4 Responses to “Careful reading and questionable extrapolation”

  1. Obinna Ojemeni says:

    Dear Professor Walt Crawford,

    i would want to say that your work on Beall’s list has been insightful for my proposed study at the doctoral level because i identified bias to towards publishing efforts from Africa by Beall. When he placed HINDAWI on watchlist in 2012, listed as Predatory in 2013 and finally delisted in 2014 after an appeal process. Your work has enabled me to just focus on those OA journals that are faulted for unethical practices instead of relying on solely Beall’s list.

    As regards the geographical spread of authors as reported by Shen & Bjork (2015), i found it a bit sloppy that it concluded with just only 205 articles where there exists about 420,000 articles in total. For the study done by Nwagwu & Ojemeni (2015), using a sample of 5,601 biomedical articles publised by two Nigeria OA pubishers regarded to be predatory seems to be fair but was not captured in their study as well.

  2. Walt Crawford says:

    Obinna Ojemeni: It’s just Walt, not Professor. Beyond that:

    *I don’t believe there are 420,000 articles from journals on that list in 2014; I believe there are about 150,000.

    *Even among 150,000, as you say, 205 articles is such a tiny sample that it’s hard to give much credence to the results.

    I focus most of my work on serious OA journals (those listed in DOAJ); there are 30 such journals in Nigeria, although it’s notable (and unfortunate) that all but two of them charge article processing charges. That’s the lowest percentage of free OA journals of any country with at least four DOAJ-listed journals.

  3. Obinna Ojemeni says:


    Thanks for pointing that out for me, it was simply courtesy. I was criticised by someone that reviewed my PhD pre-proposal for ignoring your works, so I have been able to consult it to the best of my ability. I believe it brings a balance to the OA discourse.

    Well, just like you observed in DOAJ that about 30 OA journals are published in Nigeria. But I have been using the Directory for my seminar paper where I identified 36 OA journals while I saw in an earlier study stating 39. I wonder if the remaining 3 were delisted and all of them are yet to get the new approval seal by DOAJ.

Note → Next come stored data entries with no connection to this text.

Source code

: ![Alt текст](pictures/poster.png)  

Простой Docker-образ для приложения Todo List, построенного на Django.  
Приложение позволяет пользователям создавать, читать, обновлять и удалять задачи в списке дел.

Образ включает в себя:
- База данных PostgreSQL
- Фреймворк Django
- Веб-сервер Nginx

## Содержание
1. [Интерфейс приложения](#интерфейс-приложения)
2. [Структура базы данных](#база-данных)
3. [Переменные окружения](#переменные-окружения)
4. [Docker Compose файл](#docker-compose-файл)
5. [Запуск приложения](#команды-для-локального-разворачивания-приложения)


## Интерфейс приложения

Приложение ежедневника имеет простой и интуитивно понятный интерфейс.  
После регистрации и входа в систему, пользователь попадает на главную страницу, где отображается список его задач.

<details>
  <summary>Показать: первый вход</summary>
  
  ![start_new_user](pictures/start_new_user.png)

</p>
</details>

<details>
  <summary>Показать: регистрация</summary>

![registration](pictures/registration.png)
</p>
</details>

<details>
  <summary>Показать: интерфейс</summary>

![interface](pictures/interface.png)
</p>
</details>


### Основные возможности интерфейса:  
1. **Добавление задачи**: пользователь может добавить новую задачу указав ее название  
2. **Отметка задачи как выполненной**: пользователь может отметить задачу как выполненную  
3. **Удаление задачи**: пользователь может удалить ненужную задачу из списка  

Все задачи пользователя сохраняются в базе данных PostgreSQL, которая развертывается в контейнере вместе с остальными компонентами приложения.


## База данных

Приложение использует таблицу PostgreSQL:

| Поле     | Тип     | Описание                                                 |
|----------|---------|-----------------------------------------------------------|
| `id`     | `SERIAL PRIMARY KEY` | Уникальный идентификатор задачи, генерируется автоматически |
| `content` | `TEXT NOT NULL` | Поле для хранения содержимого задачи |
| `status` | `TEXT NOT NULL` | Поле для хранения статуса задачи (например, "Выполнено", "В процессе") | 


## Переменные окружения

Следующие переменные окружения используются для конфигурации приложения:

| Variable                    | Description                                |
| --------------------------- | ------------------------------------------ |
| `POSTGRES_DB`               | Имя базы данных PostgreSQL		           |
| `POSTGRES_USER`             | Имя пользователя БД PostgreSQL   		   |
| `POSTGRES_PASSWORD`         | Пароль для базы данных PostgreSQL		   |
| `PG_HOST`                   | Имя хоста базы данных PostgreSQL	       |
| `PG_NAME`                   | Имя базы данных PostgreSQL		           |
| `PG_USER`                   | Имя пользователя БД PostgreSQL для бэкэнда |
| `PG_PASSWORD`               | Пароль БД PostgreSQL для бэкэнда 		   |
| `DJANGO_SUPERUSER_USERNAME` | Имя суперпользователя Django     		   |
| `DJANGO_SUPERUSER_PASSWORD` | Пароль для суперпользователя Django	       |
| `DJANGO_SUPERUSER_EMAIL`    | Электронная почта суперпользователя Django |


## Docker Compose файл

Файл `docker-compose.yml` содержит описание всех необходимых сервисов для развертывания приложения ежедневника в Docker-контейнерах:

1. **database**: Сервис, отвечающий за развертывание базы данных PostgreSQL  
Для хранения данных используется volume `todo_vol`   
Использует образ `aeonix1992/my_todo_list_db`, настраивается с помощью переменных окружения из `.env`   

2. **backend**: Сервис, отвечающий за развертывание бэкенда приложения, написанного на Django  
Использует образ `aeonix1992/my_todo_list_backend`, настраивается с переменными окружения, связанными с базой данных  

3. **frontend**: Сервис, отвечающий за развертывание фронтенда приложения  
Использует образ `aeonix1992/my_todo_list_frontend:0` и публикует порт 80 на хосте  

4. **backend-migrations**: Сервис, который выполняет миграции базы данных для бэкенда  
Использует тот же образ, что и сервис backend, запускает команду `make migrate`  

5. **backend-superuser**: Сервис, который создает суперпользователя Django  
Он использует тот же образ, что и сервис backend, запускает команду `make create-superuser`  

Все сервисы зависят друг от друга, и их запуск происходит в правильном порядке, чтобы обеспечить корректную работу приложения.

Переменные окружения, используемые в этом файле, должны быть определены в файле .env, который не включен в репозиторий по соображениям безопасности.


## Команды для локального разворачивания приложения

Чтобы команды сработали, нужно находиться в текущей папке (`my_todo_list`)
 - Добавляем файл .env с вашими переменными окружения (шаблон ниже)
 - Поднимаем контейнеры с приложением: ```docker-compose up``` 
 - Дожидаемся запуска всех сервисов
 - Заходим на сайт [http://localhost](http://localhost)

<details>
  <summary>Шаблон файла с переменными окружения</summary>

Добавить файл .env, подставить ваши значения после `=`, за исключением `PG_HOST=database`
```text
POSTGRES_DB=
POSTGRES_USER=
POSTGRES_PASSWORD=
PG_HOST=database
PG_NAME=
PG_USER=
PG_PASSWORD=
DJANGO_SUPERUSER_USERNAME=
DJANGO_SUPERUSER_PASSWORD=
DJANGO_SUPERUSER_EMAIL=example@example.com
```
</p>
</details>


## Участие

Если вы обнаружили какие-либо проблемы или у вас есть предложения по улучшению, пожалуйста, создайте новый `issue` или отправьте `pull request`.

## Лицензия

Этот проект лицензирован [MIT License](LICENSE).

    However, my interest in DOAJ is just to identify the extent to which Nigerian universities adopt and utilize OA initiatives. Since little or no research would take place in the country without OAJ, due to lack of subscription to Toll Access journals in most, if not all universities.

  4. Walt Crawford says:

    Thanks for the additional comment.

    DOAJ does have a list showing which journals have been de-listed. (And “about 30” is just that: I didn’t go back and count the ones that didn’t fit into my grades A&B.)

    Good luck with your work as described in your final paragraph. Much more of this is likely to be needed.